__Work to be completed__.
Across all the records below, how many lines contain "abyauniversity"? Respond with only the number.

__Records from a data source__.
- - - -

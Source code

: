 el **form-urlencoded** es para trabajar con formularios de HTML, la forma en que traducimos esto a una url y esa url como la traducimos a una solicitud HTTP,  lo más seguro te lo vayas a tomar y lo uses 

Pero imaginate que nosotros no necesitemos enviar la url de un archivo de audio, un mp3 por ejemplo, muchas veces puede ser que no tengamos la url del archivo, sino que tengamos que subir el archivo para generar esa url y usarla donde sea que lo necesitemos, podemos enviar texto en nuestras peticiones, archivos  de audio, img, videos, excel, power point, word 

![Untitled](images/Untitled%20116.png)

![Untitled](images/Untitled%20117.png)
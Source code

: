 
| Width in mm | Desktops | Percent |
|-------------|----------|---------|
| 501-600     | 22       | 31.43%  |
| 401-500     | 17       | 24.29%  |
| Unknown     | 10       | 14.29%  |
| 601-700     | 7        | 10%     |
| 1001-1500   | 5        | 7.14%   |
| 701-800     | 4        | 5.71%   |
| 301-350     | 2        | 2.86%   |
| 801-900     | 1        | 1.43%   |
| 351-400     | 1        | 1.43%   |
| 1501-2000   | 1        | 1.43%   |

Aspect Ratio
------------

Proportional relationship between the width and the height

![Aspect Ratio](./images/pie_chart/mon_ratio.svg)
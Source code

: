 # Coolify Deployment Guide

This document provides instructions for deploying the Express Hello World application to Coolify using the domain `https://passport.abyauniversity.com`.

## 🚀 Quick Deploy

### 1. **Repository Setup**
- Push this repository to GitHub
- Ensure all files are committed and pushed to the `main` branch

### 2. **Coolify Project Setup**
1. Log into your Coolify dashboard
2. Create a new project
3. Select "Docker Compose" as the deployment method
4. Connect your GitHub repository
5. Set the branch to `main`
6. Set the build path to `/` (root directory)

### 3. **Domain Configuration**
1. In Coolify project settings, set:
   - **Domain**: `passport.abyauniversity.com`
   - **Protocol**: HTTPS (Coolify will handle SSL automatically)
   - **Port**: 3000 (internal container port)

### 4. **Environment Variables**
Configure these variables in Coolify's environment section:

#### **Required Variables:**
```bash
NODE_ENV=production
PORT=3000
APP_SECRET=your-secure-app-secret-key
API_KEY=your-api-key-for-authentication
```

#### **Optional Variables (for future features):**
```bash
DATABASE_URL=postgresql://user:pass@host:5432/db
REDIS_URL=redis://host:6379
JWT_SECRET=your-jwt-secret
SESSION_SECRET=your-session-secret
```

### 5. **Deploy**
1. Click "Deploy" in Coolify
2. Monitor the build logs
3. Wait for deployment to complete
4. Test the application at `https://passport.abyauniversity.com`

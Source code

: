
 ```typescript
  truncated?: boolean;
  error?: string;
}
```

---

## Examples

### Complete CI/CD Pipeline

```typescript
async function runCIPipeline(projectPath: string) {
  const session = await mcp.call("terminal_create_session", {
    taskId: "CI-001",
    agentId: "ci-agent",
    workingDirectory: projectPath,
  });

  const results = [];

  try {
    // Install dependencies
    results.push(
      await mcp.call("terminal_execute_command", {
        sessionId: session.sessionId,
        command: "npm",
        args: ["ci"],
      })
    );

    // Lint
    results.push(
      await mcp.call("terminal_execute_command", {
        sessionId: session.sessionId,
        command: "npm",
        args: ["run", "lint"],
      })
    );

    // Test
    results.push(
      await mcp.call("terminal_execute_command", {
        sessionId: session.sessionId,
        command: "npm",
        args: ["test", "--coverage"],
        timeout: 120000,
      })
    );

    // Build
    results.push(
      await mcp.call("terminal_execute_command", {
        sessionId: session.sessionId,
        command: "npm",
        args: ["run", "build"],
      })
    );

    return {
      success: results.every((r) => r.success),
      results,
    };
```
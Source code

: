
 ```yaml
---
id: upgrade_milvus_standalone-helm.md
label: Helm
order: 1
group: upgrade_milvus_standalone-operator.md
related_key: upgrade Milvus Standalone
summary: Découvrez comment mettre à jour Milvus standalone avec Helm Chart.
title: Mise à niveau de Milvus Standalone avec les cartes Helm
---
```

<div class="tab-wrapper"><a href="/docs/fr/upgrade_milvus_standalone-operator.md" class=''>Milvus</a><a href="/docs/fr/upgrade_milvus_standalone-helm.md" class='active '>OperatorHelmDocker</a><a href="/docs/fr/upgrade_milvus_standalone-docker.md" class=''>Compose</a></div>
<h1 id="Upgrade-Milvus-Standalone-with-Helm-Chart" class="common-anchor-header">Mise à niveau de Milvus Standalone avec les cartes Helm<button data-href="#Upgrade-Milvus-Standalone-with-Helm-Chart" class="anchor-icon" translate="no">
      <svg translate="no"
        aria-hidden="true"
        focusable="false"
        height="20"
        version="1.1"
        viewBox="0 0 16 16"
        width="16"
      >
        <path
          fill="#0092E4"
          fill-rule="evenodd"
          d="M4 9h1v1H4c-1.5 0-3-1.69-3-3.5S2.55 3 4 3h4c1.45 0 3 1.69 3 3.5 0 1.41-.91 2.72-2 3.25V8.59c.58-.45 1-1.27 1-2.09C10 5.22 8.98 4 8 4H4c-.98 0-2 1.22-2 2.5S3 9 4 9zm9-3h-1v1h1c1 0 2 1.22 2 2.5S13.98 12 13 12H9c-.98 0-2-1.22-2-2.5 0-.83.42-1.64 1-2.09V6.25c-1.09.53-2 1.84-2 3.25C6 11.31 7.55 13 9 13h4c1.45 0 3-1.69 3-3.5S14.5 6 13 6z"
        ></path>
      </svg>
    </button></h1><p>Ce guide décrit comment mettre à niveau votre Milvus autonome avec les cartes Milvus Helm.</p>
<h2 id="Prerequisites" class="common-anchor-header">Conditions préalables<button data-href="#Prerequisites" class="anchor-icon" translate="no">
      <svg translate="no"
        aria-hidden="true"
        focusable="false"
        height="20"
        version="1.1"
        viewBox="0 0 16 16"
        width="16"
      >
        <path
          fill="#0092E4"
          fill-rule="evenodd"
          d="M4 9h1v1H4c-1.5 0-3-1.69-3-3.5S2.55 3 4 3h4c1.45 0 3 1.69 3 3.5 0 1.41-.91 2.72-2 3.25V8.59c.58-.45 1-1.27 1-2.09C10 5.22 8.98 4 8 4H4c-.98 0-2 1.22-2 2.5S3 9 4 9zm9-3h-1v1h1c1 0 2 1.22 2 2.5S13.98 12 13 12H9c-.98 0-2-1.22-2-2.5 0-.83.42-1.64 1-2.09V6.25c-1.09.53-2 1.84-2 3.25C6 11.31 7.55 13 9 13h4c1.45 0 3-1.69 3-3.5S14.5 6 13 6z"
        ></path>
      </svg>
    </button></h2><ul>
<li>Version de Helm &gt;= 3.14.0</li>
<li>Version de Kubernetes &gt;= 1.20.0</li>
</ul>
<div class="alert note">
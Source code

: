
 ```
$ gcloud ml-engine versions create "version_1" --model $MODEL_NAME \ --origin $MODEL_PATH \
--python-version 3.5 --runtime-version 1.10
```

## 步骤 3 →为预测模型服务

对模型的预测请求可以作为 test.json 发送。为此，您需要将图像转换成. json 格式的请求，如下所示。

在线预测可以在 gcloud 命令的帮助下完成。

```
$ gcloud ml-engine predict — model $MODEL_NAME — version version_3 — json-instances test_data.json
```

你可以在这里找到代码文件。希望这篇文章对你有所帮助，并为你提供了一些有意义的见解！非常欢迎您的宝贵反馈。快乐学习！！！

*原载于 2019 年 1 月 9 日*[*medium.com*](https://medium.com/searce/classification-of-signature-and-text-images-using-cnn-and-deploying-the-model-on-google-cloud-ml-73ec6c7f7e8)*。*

- - - -

__Exercise solution__.
3